Stored records
━━━━━━

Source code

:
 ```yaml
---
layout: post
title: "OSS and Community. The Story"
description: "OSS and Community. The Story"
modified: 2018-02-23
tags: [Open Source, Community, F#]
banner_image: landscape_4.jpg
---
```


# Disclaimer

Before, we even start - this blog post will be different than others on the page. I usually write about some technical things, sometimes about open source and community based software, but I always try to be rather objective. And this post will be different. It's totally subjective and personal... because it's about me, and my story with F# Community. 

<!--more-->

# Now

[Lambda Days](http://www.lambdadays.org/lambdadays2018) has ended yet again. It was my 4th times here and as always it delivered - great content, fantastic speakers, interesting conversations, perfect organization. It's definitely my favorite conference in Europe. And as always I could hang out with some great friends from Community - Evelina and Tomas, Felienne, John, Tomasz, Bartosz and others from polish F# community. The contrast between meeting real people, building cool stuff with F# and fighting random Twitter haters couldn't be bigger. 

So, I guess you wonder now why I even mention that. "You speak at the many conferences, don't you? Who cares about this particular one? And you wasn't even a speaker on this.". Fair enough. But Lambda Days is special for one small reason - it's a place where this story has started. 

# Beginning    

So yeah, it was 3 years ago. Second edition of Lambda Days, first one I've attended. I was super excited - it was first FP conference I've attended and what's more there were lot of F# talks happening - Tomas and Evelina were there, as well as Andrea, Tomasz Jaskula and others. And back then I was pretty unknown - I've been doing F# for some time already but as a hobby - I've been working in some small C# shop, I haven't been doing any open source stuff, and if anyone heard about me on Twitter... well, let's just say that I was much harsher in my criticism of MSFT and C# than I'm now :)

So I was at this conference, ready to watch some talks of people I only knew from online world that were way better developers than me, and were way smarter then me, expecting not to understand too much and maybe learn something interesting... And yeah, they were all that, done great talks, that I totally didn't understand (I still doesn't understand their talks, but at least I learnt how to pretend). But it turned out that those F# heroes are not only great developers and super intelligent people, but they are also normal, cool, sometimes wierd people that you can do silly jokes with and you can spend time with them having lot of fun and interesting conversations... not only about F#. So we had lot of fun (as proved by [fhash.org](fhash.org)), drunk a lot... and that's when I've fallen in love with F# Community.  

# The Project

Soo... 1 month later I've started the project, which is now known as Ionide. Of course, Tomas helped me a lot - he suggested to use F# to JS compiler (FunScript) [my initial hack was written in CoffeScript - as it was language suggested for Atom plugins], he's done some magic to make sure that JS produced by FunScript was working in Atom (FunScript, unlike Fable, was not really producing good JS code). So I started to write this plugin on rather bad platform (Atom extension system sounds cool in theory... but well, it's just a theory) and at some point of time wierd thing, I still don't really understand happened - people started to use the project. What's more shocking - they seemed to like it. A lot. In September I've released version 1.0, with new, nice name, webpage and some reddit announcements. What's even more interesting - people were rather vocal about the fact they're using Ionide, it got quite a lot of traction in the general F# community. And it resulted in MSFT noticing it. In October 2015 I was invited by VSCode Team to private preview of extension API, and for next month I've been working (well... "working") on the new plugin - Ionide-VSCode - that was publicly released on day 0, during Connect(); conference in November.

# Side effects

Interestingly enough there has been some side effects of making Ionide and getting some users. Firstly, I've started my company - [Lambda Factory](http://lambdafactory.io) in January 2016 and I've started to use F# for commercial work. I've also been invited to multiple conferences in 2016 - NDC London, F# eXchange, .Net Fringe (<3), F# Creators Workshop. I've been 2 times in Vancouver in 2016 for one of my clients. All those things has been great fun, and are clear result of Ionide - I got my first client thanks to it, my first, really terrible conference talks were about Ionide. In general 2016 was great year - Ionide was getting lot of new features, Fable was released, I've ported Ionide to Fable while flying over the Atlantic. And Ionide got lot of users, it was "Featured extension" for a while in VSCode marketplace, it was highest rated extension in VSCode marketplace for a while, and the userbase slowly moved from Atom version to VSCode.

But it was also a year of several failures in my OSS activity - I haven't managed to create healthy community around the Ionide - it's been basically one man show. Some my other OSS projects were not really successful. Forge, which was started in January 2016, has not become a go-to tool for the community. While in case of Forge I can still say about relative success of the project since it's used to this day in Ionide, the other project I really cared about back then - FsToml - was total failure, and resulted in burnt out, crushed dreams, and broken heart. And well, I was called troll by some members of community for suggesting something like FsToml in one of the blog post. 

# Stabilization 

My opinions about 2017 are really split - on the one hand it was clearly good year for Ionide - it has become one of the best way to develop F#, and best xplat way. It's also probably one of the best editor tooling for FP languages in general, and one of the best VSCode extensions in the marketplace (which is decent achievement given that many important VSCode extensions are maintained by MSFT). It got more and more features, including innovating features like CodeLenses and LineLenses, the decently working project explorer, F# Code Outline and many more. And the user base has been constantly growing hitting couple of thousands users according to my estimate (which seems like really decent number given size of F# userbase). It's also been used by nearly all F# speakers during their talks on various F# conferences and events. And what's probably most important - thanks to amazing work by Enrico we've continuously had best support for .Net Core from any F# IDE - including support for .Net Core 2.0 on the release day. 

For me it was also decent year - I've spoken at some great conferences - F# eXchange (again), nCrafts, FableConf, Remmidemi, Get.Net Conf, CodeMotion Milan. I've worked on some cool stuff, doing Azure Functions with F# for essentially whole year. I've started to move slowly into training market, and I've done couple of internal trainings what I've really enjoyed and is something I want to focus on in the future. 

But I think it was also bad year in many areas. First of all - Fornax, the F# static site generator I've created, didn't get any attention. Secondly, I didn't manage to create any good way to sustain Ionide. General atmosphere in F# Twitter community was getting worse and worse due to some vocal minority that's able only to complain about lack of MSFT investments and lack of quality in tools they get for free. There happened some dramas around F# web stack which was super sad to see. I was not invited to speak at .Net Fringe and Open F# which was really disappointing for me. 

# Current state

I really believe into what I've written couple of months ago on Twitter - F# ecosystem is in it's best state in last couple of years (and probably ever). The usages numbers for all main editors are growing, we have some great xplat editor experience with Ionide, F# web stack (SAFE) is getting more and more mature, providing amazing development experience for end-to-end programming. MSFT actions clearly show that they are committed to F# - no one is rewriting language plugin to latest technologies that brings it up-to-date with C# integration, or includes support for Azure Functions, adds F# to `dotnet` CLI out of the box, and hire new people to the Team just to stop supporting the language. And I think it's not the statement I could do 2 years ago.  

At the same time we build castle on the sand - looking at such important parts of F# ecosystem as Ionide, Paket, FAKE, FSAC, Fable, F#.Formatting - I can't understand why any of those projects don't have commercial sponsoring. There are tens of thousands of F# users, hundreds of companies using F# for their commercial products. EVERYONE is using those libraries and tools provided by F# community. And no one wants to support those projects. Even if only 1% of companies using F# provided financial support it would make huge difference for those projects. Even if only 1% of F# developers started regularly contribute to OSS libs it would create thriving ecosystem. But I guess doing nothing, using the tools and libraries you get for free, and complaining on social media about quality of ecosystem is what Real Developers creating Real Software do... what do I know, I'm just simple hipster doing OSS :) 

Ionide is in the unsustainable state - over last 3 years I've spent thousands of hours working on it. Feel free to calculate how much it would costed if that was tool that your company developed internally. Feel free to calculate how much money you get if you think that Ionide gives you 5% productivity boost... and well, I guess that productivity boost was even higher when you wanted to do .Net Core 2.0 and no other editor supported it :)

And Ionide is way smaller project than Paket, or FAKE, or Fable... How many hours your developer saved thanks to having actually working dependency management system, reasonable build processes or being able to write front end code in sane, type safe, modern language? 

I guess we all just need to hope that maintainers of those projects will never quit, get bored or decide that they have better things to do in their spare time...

━━━━━━

PROBLEM DETAILS
Repeat only what lies between the first line of the data and the line containing "[Lambda Days](http://www.lambdadays.org/lambdadays2018) has", both of those lines included, exactly as it stands.

REPLY TO THE TASK
Source code

:
 ```yaml
---
layout: post
title: "OSS and Community. The Story"
description: "OSS and Community. The Story"
modified: 2018-02-23
tags: [Open Source, Community, F#]
banner_image: landscape_4.jpg
---
```


# Disclaimer

Before, we even start - this blog post will be different than others on the page. I usually write about some technical things, sometimes about open source and community based software, but I always try to be rather objective. And this post will be different. It's totally subjective and personal... because it's about me, and my story with F# Community. 

<!--more-->

# Now

[Lambda Days](http://www.lambdadays.org/lambdadays2018) has ended yet again. It was my 4th times here and as always it delivered - great content, fantastic speakers, interesting conversations, perfect organization. It's definitely my favorite conference in Europe. And as always I could hang out with some great friends from Community - Evelina and Tomas, Felienne, John, Tomasz, Bartosz and others from polish F# community. The contrast between meeting real people, building cool stuff with F# and fighting random Twitter haters couldn't be bigger. 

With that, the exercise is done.